*** Extracted entries Section Begins ***
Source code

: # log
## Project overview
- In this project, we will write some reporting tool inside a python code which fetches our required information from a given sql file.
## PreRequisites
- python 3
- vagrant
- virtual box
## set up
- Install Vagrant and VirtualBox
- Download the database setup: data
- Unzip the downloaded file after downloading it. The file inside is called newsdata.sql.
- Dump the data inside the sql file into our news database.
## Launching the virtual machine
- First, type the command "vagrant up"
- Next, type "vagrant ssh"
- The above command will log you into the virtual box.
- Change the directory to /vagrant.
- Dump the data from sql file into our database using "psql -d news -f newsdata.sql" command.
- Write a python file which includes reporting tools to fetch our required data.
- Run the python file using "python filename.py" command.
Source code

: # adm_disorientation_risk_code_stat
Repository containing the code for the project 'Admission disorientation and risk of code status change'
*** Extracted entries Section Ends ***
*** Extracted entries Section Begins ***
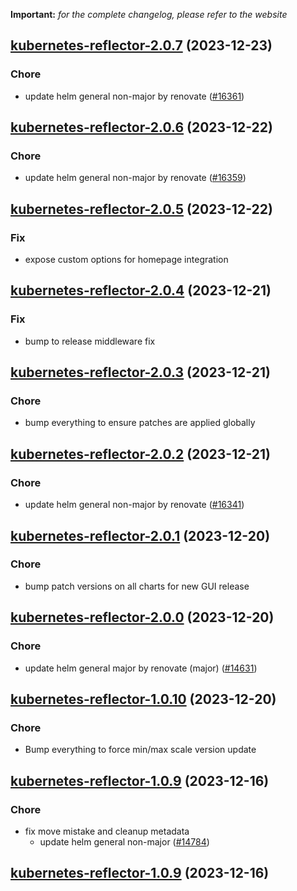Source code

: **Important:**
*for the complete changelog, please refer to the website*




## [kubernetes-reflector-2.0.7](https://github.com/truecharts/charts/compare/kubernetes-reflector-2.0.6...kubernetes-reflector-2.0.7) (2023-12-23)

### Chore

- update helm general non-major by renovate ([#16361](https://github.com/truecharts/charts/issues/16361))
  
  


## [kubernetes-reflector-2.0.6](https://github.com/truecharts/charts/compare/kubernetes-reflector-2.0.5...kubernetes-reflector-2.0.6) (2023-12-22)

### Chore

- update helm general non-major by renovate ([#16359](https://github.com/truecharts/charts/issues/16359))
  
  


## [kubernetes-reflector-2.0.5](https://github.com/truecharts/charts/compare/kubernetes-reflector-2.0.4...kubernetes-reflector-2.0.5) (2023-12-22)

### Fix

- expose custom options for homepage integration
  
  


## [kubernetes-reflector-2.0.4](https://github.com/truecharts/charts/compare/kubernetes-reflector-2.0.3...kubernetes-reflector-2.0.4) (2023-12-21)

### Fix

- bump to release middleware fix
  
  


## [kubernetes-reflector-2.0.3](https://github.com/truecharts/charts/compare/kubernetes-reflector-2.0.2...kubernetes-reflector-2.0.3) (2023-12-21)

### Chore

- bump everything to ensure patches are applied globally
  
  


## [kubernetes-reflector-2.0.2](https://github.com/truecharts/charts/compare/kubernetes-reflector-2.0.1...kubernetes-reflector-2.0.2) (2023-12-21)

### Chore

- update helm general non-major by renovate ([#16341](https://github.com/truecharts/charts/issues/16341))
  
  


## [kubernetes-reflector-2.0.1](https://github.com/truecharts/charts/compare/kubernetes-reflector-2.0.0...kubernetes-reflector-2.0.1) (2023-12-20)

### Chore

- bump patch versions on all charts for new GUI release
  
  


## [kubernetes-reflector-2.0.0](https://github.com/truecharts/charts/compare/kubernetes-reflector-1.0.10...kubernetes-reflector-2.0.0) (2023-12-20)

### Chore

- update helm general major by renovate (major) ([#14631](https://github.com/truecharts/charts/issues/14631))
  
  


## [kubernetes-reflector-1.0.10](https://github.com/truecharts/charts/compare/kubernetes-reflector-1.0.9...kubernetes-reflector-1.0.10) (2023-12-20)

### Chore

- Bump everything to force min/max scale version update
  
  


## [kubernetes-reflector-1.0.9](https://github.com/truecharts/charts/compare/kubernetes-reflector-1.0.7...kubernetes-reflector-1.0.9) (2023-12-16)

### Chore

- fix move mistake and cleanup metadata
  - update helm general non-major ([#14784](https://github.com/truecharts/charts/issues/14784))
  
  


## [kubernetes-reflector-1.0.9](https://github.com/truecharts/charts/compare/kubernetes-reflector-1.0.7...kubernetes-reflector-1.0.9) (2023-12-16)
*** Extracted entries Section Ends ***
▸ What the task requires:
Above are the records; from them, give again exactly the lines from the one containing "- Install Vagrant and VirtualBox" through the one containing "- Write a python", both included.

▸ Final answer:
- Install Vagrant and VirtualBox
- Download the database setup: data
- Unzip the downloaded file after downloading it. The file inside is called newsdata.sql.
- Dump the data inside the sql file into our news database.
## Launching the virtual machine
- First, type the command "vagrant up"
- Next, type "vagrant ssh"
- The above command will log you into the virtual box.
- Change the directory to /vagrant.
- Dump the data from sql file into our database using "psql -d news -f newsdata.sql" command.
- Write a python file which includes reporting tools to fetch our required data.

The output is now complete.